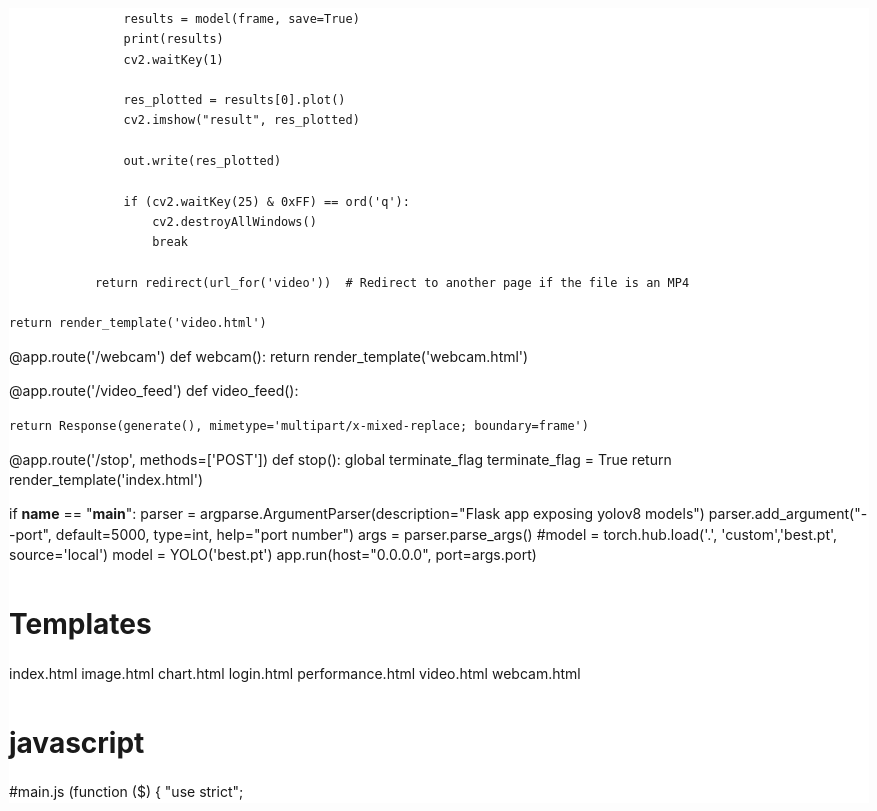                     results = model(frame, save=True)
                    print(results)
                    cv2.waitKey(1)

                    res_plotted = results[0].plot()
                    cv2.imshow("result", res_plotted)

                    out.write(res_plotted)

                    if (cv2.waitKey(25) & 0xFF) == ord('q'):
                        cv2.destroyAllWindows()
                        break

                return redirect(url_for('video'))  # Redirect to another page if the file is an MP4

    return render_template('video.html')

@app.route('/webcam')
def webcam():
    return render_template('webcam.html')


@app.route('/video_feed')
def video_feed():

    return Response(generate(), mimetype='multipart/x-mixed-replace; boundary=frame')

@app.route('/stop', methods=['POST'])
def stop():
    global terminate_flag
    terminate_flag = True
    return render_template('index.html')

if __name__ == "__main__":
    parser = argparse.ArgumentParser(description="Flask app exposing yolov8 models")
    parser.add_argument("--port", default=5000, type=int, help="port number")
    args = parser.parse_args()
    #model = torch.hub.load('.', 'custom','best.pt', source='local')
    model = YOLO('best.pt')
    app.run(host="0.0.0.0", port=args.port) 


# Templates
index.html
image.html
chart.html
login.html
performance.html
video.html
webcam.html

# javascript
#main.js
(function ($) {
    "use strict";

+ + +

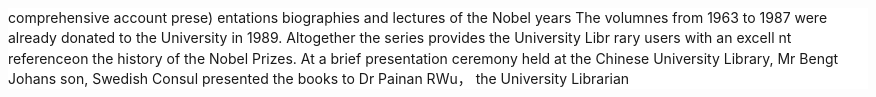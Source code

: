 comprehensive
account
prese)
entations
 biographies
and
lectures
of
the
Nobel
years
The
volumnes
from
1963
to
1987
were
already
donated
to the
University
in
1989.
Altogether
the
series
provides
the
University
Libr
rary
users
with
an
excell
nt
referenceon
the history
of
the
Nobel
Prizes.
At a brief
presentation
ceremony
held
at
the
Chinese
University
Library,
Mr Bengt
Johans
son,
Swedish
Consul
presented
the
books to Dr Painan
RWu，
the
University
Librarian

+ + +

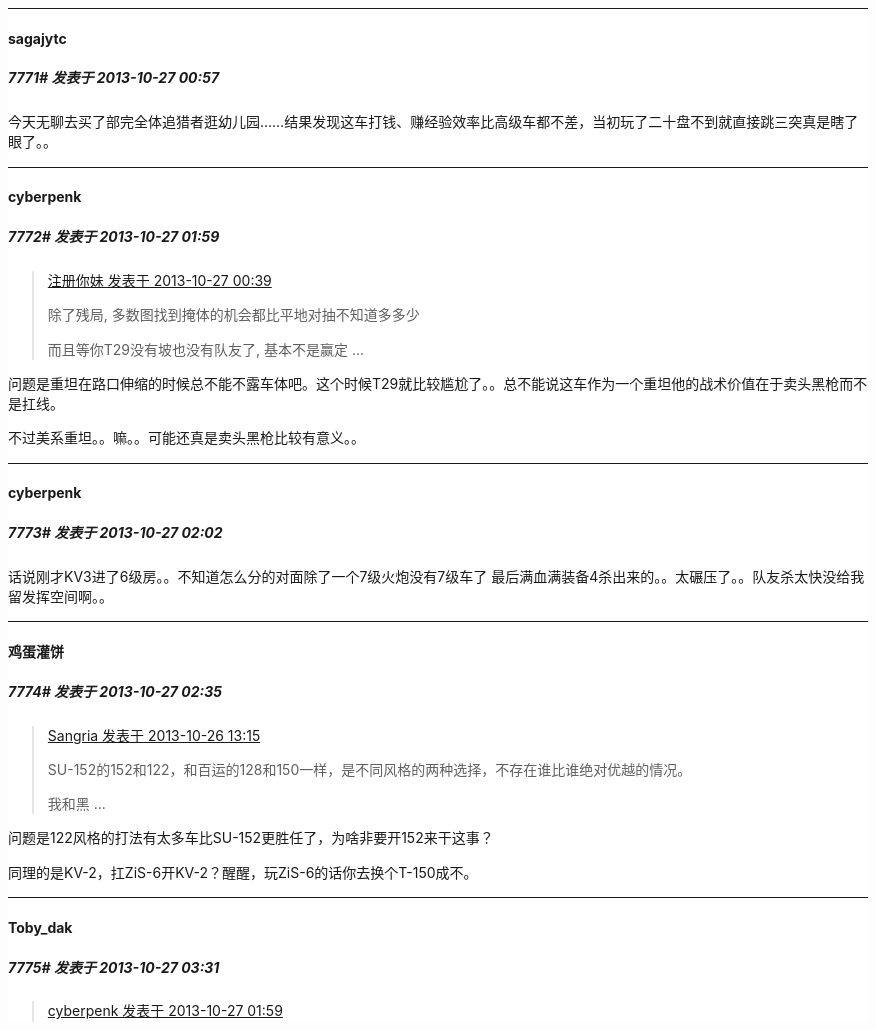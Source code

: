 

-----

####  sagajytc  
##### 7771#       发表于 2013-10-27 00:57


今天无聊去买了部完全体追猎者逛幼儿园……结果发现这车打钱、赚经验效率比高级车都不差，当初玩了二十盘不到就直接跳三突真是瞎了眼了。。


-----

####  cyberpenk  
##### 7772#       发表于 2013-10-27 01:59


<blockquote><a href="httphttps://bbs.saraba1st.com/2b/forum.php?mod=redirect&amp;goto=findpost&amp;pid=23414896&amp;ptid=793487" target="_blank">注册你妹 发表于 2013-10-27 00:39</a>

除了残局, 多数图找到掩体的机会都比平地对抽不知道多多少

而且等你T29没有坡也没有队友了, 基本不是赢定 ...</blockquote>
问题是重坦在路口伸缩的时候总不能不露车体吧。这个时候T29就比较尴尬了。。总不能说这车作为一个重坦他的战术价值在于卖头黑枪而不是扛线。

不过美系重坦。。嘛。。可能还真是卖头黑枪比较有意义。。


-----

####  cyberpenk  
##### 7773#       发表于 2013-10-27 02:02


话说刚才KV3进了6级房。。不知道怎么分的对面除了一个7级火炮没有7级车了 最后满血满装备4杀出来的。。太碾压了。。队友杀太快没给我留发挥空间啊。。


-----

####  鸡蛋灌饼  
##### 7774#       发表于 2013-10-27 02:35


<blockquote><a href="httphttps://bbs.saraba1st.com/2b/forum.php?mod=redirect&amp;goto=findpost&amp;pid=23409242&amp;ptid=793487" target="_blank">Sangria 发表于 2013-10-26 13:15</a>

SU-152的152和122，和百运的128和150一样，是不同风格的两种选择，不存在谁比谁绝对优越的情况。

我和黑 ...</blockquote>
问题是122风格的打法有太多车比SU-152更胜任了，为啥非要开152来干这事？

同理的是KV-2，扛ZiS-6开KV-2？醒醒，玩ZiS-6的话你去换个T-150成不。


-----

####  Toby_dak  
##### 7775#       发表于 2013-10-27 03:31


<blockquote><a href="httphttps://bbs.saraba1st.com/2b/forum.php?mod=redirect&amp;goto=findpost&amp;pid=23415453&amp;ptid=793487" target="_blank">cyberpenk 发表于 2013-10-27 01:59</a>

+ + +

[WHAT IS BEING ASKED] With the pictures removed from your copy, retype the lines above from the one that contains "results = model(frame, save=True)" through the one that contains "out.write(res_plotted)", exactly.

[RESULT OF THIS TASK]
                     results = model(frame, save=True)
                    print(results)
                    cv2.waitKey(1)

                    res_plotted = results[0].plot()
                    cv2.imshow("result", res_plotted)

                    out.write(res_plotted)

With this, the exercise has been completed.